3時間と長いし、厳しそうだし…と1人で観るのを躊躇っていたら、友人から誘いがあり、ここぞと観に行った。


監督:のアグニェシュカ・ホランドの作品は2本観ているから3本目。

 

 

「人間の境界」

 


難民達が、ベラルーシの首都ミンスクの空港に降り立つ。
シリア人夫婦と男女の子供、祖父の一家。アフガン人の教師の女性など。皆、戦乱の地を逃れ、ポーランドを経由して、スウェーデンを目指す。

それら難民達がEUに混乱を引き起こす目的で、ベラルーシ政府がポーランド国境へと移送する「人間兵器」とよばれる策略に弄ばれたものだったとは。


日本は海の国境だから「国境を超える」意識は希薄だ。
ヨーロッパの列車の旅で、初めてパスポートの検閲があり、国境を味わった。
それでも同じ「西側」ばかりだったから、ゆるい国境越えだったのね。

ベラルーシ・ポーランド間の国境は、鉄条網が2列。間は緩衝地帯。
その鉄条網をくぐり抜けて、緩衝地帯を走って走って鉄条網をくぐる。

別の場所では、緩衝地帯が森や沼地だ。
スマホで見て、「ポーランドだ!」の喜びの声をあげる。

だが、国境警備員に見つかって、すぐにベラルーシに追い返される。
しかしベラルーシからは、またポーランド国境へ追い返される。

国境警備員の「教育」は、難民を「人間」とはみなさない。


亡くなった人間が出れば、死体を相手国に始末させようと放り投げる。臨月の妊婦でさえも容赦しない。絶句させられる。

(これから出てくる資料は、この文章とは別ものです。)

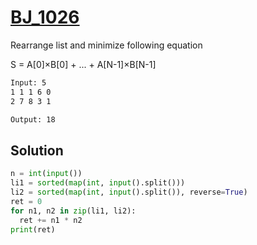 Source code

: # [BJ_1026](https://acmicpc.net/problem/1026)

Rearrange list and minimize following equation

S = A[0]×B[0] + ... + A[N-1]×B[N-1]

```txt
Input: 5
1 1 1 6 0
2 7 8 3 1

Output: 18
```

## Solution

```py
n = int(input())
li1 = sorted(map(int, input().split()))
li2 = sorted(map(int, input().split()), reverse=True)
ret = 0
for n1, n2 in zip(li1, li2):
  ret += n1 * n2
print(ret)
```
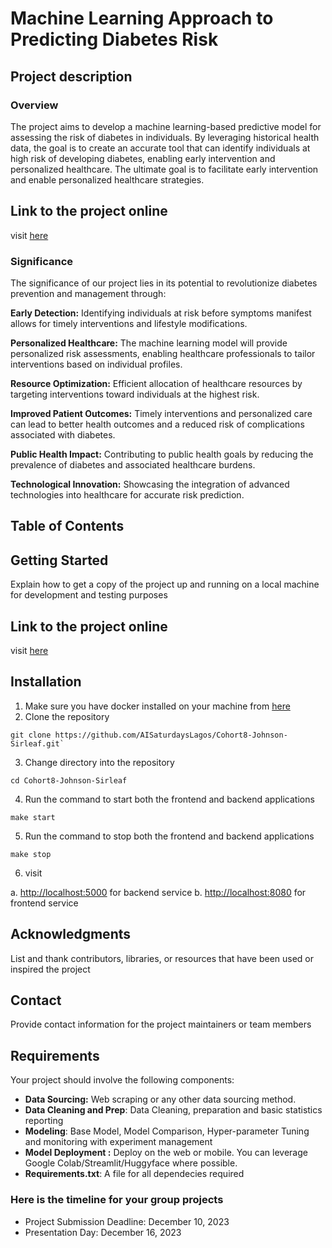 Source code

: # Machine Learning Approach to Predicting Diabetes Risk

## Project description

### Overview

The project aims to develop a machine learning-based predictive model for assessing the risk of diabetes in individuals. By leveraging historical health data, the goal is to create an accurate tool that can identify individuals at high risk of developing diabetes, enabling early intervention and personalized healthcare. The ultimate goal is to facilitate early intervention and enable personalized healthcare strategies.

## Link to the project online

visit [here](https://tranquil-llama-c1669d.netlify.app)

### Significance

The significance of our project lies in its potential to revolutionize diabetes prevention and management through:

**Early Detection:** Identifying individuals at risk before symptoms manifest allows for timely interventions and lifestyle modifications.

**Personalized Healthcare:** The machine learning model will provide personalized risk assessments, enabling healthcare professionals to tailor interventions based on individual profiles.

**Resource Optimization:** Efficient allocation of healthcare resources by targeting interventions toward individuals at the highest risk.

**Improved Patient Outcomes:** Timely interventions and personalized care can lead to better health outcomes and a reduced risk of complications associated with diabetes.

**Public Health Impact:** Contributing to public health goals by reducing the prevalence of diabetes and associated healthcare burdens.

**Technological Innovation:** Showcasing the integration of advanced technologies into healthcare for accurate risk prediction.

## Table of Contents

## Getting Started

Explain how to get a copy of the project up and running on a local machine for development and testing purposes

## Link to the project online

visit [here](https://tranquil-llama-c1669d.netlify.app)

## Installation

1. Make sure you have docker installed on your machine from [here](https://www.docker.com/products/docker-desktop/)
2. Clone the repository

```shell
git clone https://github.com/AISaturdaysLagos/Cohort8-Johnson-Sirleaf.git`
```

3. Change directory into the repository

```shell
cd Cohort8-Johnson-Sirleaf
```

4. Run the command to start both the frontend and backend applications

```shell
make start
```

5. Run the command to stop both the frontend and backend applications

```shell
make stop
```

6. visit

a. <http://localhost:5000> for backend service
b. <http://localhost:8080> for frontend service

## Acknowledgments

List and thank contributors, libraries, or resources that have been used or inspired the project

## Contact

Provide contact information for the project maintainers or team members

## Requirements

Your project should involve the following components:

- **Data Sourcing:** Web scraping or any other data sourcing method.
- **Data Cleaning and Prep**: Data Cleaning, preparation and basic statistics reporting
- **Modeling**: Base Model, Model Comparison, Hyper-parameter Tuning and monitoring with experiment management
- **Model Deployment :** Deploy on the web or mobile. You can leverage Google Colab/Streamlit/Huggyface where possible.
- **Requirements.txt**: A file for all dependecies required

### Here is the timeline for your group projects

- Project Submission Deadline: December 10, 2023
- Presentation Day: December 16, 2023
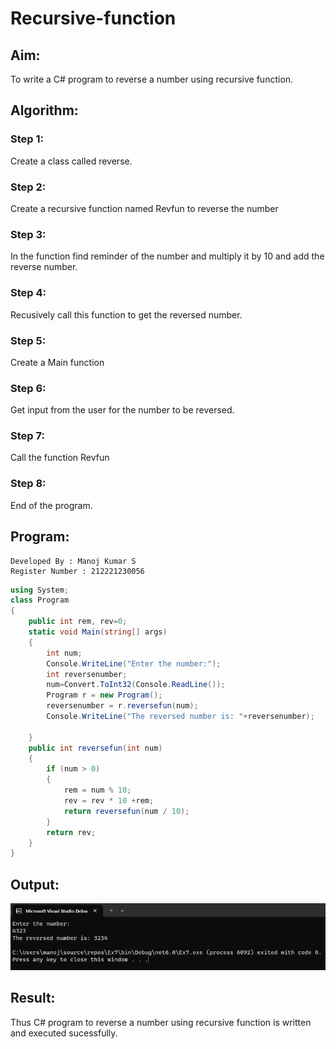 # Recursive-function

## Aim: 
To write a C# program to reverse a number using recursive function.

## Algorithm:
### Step 1: 
Create a class called reverse.

### Step 2: 
Create a recursive function named Revfun to reverse the number

### Step 3: 
In the function find reminder of the number and multiply it by 10 and add the reverse number.

### Step 4: 
Recusively call this function to get the reversed number.

### Step 5: 
Create a Main function

### Step 6: 
Get input from the user for the number to be reversed.

### Step 7: 
Call the function Revfun

### Step 8: 
End of the program.
## Program:
```
Developed By : Manoj Kumar S
Register Number : 212221230056
```

```c#
using System;
class Program
{
    public int rem, rev=0;
    static void Main(string[] args)
    {
        int num;
        Console.WriteLine("Enter the number:");  
        int reversenumber;
        num=Convert.ToInt32(Console.ReadLine());
        Program r = new Program();
        reversenumber = r.reversefun(num);
        Console.WriteLine("The reversed number is: "+reversenumber);

    }
    public int reversefun(int num)
    {
        if (num > 0) 
        {
            rem = num % 10;
            rev = rev * 10 +rem;
            return reversefun(num / 10);
        }
        return rev;
    }
}
```
## Output:
![Alt text](image.png)
## Result:
Thus C# program to reverse a number using recursive function is written and executed sucessfully. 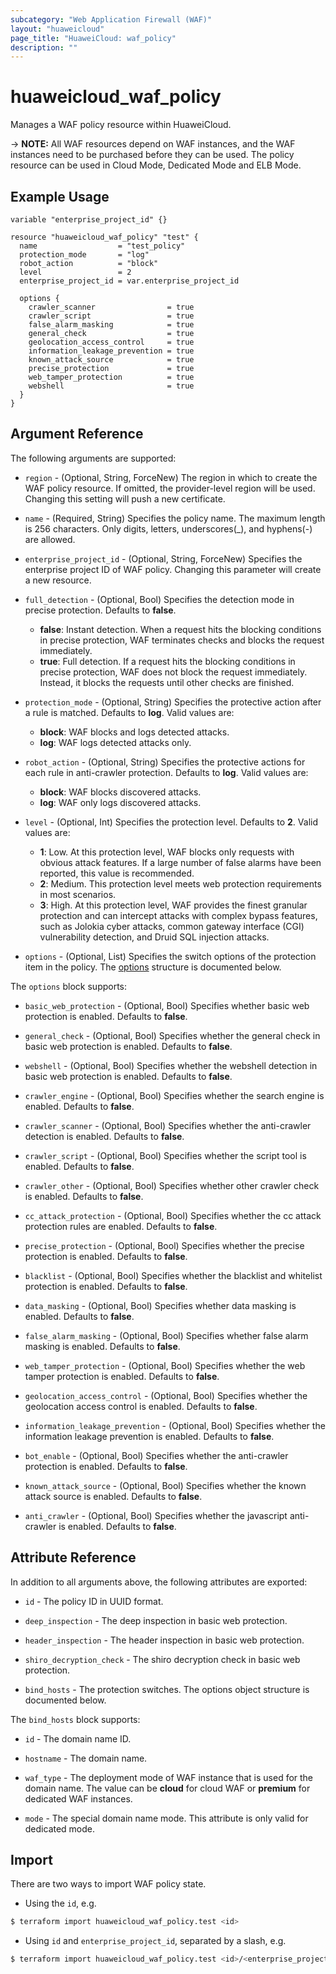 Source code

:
 ```yaml
---
subcategory: "Web Application Firewall (WAF)"
layout: "huaweicloud"
page_title: "HuaweiCloud: waf_policy"
description: ""
---
```


# huaweicloud_waf_policy

Manages a WAF policy resource within HuaweiCloud.

-> **NOTE:** All WAF resources depend on WAF instances, and the WAF instances need to be purchased before they can be
used. The policy resource can be used in Cloud Mode, Dedicated Mode and ELB Mode.

## Example Usage

```hcl
variable "enterprise_project_id" {}

resource "huaweicloud_waf_policy" "test" {
  name                  = "test_policy"
  protection_mode       = "log"
  robot_action          = "block"
  level                 = 2
  enterprise_project_id = var.enterprise_project_id

  options {
    crawler_scanner                = true
    crawler_script                 = true
    false_alarm_masking            = true
    general_check                  = true
    geolocation_access_control     = true
    information_leakage_prevention = true
    known_attack_source            = true
    precise_protection             = true
    web_tamper_protection          = true
    webshell                       = true
  }
}
```

## Argument Reference

The following arguments are supported:

* `region` - (Optional, String, ForceNew) The region in which to create the WAF policy resource. If omitted, the
  provider-level region will be used. Changing this setting will push a new certificate.

* `name` - (Required, String) Specifies the policy name. The maximum length is 256 characters. Only digits, letters,
  underscores(_), and hyphens(-) are allowed.

* `enterprise_project_id` - (Optional, String, ForceNew) Specifies the enterprise project ID of WAF policy.
  Changing this parameter will create a new resource.

* `full_detection` - (Optional, Bool) Specifies the detection mode in precise protection. Defaults to **false**.
  + **false**: Instant detection. When a request hits the blocking conditions in precise protection, WAF terminates
    checks and blocks the request immediately.
  + **true**: Full detection. If a request hits the blocking conditions in precise protection, WAF does not block the
    request immediately. Instead, it blocks the requests until other checks are finished.

* `protection_mode` - (Optional, String) Specifies the protective action after a rule is matched. Defaults to **log**.
  Valid values are:
  + **block**: WAF blocks and logs detected attacks.
  + **log**: WAF logs detected attacks only.

* `robot_action` - (Optional, String) Specifies the protective actions for each rule in anti-crawler protection.
  Defaults to **log**. Valid values are:
  + **block**: WAF blocks discovered attacks.
  + **log**: WAF only logs discovered attacks.

* `level` - (Optional, Int) Specifies the protection level. Defaults to **2**. Valid values are:
  + **1**: Low. At this protection level, WAF blocks only requests with obvious attack features. If a large number of
    false alarms have been reported, this value is recommended.
  + **2**: Medium. This protection level meets web protection requirements in most scenarios.
  + **3**: High. At this protection level, WAF provides the finest granular protection and can intercept attacks with
    complex bypass features, such as Jolokia cyber attacks, common gateway interface (CGI) vulnerability detection,
    and Druid SQL injection attacks.

* `options` - (Optional, List) Specifies the switch options of the protection item in the policy.
  The [options](#Policy_Options) structure is documented below.

<a name="Policy_Options"></a>
The `options` block supports:

* `basic_web_protection` - (Optional, Bool) Specifies whether basic web protection is enabled. Defaults to **false**.

* `general_check` - (Optional, Bool) Specifies whether the general check in basic web protection is enabled.
  Defaults to **false**.

* `webshell` - (Optional, Bool) Specifies whether the webshell detection in basic web protection is enabled.
  Defaults to **false**.

* `crawler_engine` - (Optional, Bool) Specifies whether the search engine is enabled. Defaults to **false**.

* `crawler_scanner` - (Optional, Bool) Specifies whether the anti-crawler detection is enabled. Defaults to **false**.

* `crawler_script` - (Optional, Bool) Specifies whether the script tool is enabled. Defaults to **false**.

* `crawler_other` - (Optional, Bool) Specifies whether other crawler check is enabled. Defaults to **false**.

* `cc_attack_protection` - (Optional, Bool) Specifies whether the cc attack protection rules are enabled.
  Defaults to **false**.

* `precise_protection` - (Optional, Bool) Specifies whether the precise protection is enabled. Defaults to **false**.

* `blacklist` - (Optional, Bool) Specifies whether the blacklist and whitelist protection is enabled.
  Defaults to **false**.

* `data_masking` - (Optional, Bool) Specifies whether data masking is enabled. Defaults to **false**.

* `false_alarm_masking` - (Optional, Bool) Specifies whether false alarm masking is enabled. Defaults to **false**.

* `web_tamper_protection` - (Optional, Bool) Specifies whether the web tamper protection is enabled.
  Defaults to **false**.

* `geolocation_access_control` - (Optional, Bool) Specifies whether the geolocation access control is enabled.
  Defaults to **false**.

* `information_leakage_prevention` - (Optional, Bool) Specifies whether the information leakage prevention is enabled.
  Defaults to **false**.

* `bot_enable` - (Optional, Bool) Specifies whether the anti-crawler protection is enabled. Defaults to **false**.

* `known_attack_source` - (Optional, Bool) Specifies whether the known attack source is enabled. Defaults to **false**.

* `anti_crawler` - (Optional, Bool) Specifies whether the javascript anti-crawler is enabled. Defaults to **false**.

## Attribute Reference

In addition to all arguments above, the following attributes are exported:

* `id` - The policy ID in UUID format.

* `deep_inspection` - The deep inspection in basic web protection.

* `header_inspection` - The header inspection in basic web protection.

* `shiro_decryption_check` - The shiro decryption check in basic web protection.

* `bind_hosts` - The protection switches. The options object structure is documented below.

The `bind_hosts` block supports:

* `id` - The domain name ID.

* `hostname` - The domain name.

* `waf_type` - The deployment mode of WAF instance that is used for the domain name. The value can be **cloud** for
  cloud WAF or **premium** for dedicated WAF instances.

* `mode` - The special domain name mode. This attribute is only valid for dedicated mode.

## Import

There are two ways to import WAF policy state.

* Using the `id`, e.g.

```bash
$ terraform import huaweicloud_waf_policy.test <id>
```

* Using `id` and `enterprise_project_id`, separated by a slash, e.g.

```bash
$ terraform import huaweicloud_waf_policy.test <id>/<enterprise_project_id>
```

真夜中に沼地からの「助けて!」の声を聞きつけた精神科医のユリア。危険を押して駆けつけるが、少年は溺れてしまう。
ユリアは、国境を超えた人々を密かに支援するグループに参加する。

この人達がいることにホッとさせられる。
そして国境を超えるトラックの荷物をチェックする国境警備員が、荷物の間の怯えた瞳と目があった時の一瞬。


「人間の境界」は、国境だけではない。その人間の中にもあるのだ、と思う。


難民の問題は、殆どの国で「困った問題」として捉えられているのではないだろうか。
確かに、さほどの問題もなく暮らしているところに、言葉も違い、生活習慣も違う、そういう人たちが大量に来たら戸惑うし、問題も起きるだろう。

日本政府の2023年の難民認定はわずか303人で、不認定が7627人。

なぜなら、「母国に帰れば身に危険が及ぶことを、客観的証拠に基づいて証明しなければならない」「証拠は日本語に翻訳して提出しなければならない」。

「身に危険が及ぶ客観的証拠」を「日本語で」って、もし私が今まで使ったことのない言語の国、知人のいない国に行って、どのくらいできるかと考えてみれば、その困難さが分かるだろう。

同じ国の人達とは一緒に暮らしたいだろうから、日本でも固まって暮らしている地域があり、ゴミの捨て方などでトラブルもあると聞く。

つまり、難民や外国人が暮らすことは、トラブルになりやすいのだ。その時に親身になって相談に乗ってくれる人、親切に教えてくれる人がいるかは大きいだろう。

来日した難民や経済難民には、日本政府は日本語と生活の仕方を教え、就労支援をする。そんなシステムをしっかりと作ったほうが良い。

今後、少子化は進むだろうし、日本人だけで労働力不足は補えないだろう。最初に暮らしを援助しながら、できるだけ日本社会に上手く馴染んで貰う。初期費用は掛かっても、労働力や治安を考えれば結果として費用対効果は高いはずだ。

その時に私たちの出来ることとして、ほんの少し親切な隣人になるのと、そういう隣人がいない社会では違うのだろうね。難民も外国人も私たちも人間なのだから。